The researchers first designed and trained a deep neural network using millions of videos from YouTube and the Internet showing people talking. During this training, the AI learned correlations between the sound of voices and how the speaker looked. These correlations allowed it to make best guesses as to the speaker’s age, gender, and ethnicity.

There was no human involvement in the training process, as researchers did not need to manually label any subsets of data — the AI was simply given a huge trove of videos and tasked with figuring out correlations between voice features and facial features.

Once trained, the AI was remarkably good at creating portraits based only on voice recordings that resembled what the speaker actually looked like.

To further analyze the accuracy of the facial reconstructions, the researchers built a “face decoder” that creates a standardized reconstruction of a person’s face from a still frame while ignoring “irrelevant variations” such as pose and lighting. This allowed the scientists to more easily compare the voice reconstructions with the actual features of the speaker.

Again, the AI’s results were strikingly close to the real faces in a large percentage of cases.

Weaknesses and Ethical Issues

There were some cases in which the AI had difficulty figuring out what the speaker may look like. Factors such as accent, spoken language, and voice pitch were things that caused “speech-face mismatches” in which gender, age, or ethnicity were incorrect.

People with high voices (including younger boys) were often identified as female while people with low voices were labeled as male. An Asian man speaking English resulted in a less Asian appearance than when he spoke Chinese.

The reconstructed face of an Asian man speaking English (left) versus the same man speaking Chinese (right).

“In some ways, then, the system is a bit like your racist uncle,” writes photographer Thomas Smith. “It feels it can always tell a person’s race or ethnic background based on how they sound — but it’s often wrong.”

The researchers do note that there are ethical considerations surrounding this project.

“Our model is designed to reveal statistical correlations that exist between facial features and voices of speakers in the training data,” they write on the project page. “The training data we use is a collection of educational videos from YouTube, and does not represent equally the entire world population. Therefore, the model—as is the case with any machine learning model—is affected by this uneven distribution of data.

“[…] [W]e recommend that any further investigation or practical use of this technology will be carefully tested to ensure that the training data is representative of the intended user population. If that is not the case, more representative data should be broadly collected.”

Real-World Applications

One possible real-world application of this AI could be to create a cartoon representation of a person on a phone or videoconferencing call when the person’s identity is unknown and they do not wish to share their actual face.

“Our reconstructed faces may also be used directly, to assign faces to machine-generated voices used in home devices and virtual assistants,” the researchers write.

Law enforcement could presumably also use the AI to create a portrait showing what a suspect likely looks like if the only evidence is a voice recording.

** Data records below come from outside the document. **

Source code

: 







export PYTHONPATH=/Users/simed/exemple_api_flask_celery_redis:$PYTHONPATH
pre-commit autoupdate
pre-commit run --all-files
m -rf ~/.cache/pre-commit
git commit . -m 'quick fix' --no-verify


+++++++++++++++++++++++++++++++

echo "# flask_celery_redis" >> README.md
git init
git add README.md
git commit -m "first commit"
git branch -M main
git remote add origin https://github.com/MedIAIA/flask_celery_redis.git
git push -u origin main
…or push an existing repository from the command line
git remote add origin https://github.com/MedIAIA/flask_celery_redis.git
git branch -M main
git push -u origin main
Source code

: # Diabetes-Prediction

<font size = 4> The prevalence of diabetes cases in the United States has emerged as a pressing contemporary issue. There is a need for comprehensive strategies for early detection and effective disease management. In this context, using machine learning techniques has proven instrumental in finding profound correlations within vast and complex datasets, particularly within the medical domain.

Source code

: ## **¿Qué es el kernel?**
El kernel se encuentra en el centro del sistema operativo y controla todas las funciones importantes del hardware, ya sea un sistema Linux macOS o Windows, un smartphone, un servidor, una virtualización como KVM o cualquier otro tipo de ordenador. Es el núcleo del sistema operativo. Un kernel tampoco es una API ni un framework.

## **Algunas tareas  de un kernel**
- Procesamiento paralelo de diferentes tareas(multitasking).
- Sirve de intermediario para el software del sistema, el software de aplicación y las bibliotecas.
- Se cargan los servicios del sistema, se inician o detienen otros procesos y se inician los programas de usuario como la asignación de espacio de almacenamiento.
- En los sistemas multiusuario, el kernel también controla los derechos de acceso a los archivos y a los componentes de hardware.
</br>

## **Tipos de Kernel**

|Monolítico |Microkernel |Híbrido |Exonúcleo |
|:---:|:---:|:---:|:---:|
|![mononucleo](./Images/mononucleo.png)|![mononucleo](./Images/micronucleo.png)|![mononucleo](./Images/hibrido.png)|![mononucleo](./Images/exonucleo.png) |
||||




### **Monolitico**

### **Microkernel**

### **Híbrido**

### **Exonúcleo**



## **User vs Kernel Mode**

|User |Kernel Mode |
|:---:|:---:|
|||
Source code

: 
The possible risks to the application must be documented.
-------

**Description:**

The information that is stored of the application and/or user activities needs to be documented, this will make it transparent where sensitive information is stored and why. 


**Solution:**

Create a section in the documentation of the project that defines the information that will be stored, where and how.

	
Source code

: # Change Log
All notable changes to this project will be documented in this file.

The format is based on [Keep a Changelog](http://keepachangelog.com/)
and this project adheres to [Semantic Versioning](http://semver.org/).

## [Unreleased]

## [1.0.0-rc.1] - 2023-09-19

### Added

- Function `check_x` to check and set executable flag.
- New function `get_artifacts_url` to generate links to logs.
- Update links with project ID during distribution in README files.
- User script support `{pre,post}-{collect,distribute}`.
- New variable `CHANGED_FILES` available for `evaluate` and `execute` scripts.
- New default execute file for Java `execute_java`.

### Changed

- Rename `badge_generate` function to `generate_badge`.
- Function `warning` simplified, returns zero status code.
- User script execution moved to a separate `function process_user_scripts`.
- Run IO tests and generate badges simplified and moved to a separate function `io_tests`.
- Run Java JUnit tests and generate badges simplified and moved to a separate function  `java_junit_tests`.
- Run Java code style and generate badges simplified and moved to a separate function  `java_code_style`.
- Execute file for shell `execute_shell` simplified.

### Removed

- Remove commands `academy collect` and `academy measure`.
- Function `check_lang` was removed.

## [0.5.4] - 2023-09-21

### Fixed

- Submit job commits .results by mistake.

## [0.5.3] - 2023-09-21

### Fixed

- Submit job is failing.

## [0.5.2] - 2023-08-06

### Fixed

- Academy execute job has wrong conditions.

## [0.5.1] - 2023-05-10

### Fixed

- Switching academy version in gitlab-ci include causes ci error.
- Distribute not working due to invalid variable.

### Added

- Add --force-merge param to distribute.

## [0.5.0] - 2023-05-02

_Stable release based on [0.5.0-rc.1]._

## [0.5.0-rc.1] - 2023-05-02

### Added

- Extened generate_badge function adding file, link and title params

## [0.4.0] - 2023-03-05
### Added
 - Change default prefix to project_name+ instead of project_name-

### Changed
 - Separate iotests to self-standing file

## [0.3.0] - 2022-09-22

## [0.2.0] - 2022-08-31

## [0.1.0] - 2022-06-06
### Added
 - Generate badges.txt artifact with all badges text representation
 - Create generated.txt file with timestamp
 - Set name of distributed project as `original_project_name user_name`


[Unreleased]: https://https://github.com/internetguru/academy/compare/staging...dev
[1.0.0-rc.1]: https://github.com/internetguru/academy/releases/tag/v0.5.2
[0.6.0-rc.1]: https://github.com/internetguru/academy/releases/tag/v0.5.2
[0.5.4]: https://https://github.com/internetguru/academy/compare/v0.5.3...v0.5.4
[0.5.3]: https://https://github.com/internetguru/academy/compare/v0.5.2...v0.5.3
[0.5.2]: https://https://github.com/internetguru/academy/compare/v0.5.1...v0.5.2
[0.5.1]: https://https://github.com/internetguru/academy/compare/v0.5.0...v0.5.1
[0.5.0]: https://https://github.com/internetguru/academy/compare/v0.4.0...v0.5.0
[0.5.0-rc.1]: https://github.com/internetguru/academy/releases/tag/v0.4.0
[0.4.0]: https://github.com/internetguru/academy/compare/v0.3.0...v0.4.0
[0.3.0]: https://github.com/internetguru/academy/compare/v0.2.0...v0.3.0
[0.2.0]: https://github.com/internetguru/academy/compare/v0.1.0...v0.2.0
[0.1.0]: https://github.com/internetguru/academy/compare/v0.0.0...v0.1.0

However, government applications would undoubtedly be the subject of a great deal of controversy and debate regarding privacy and ethics.

While generating realistic and accurate portraits of people from only their voices is a fascinating concept and previously the stuff of science fiction, the researchers are not aiming for that type of technology as the ultimate goal of this AI algorithm.

“Note that our goal is not to reconstruct an accurate image of the person, but rather to recover characteristic physical features that are correlated with the input speech,” the paper states. “We have demonstrated that our method can predict plausible faces with the facial attributes consistent with those of real images.

“We believe that generating faces, as opposed to predicting specific attributes, may provide a more comprehensive view of voice face correlations and can open up new research opportunities and applications.”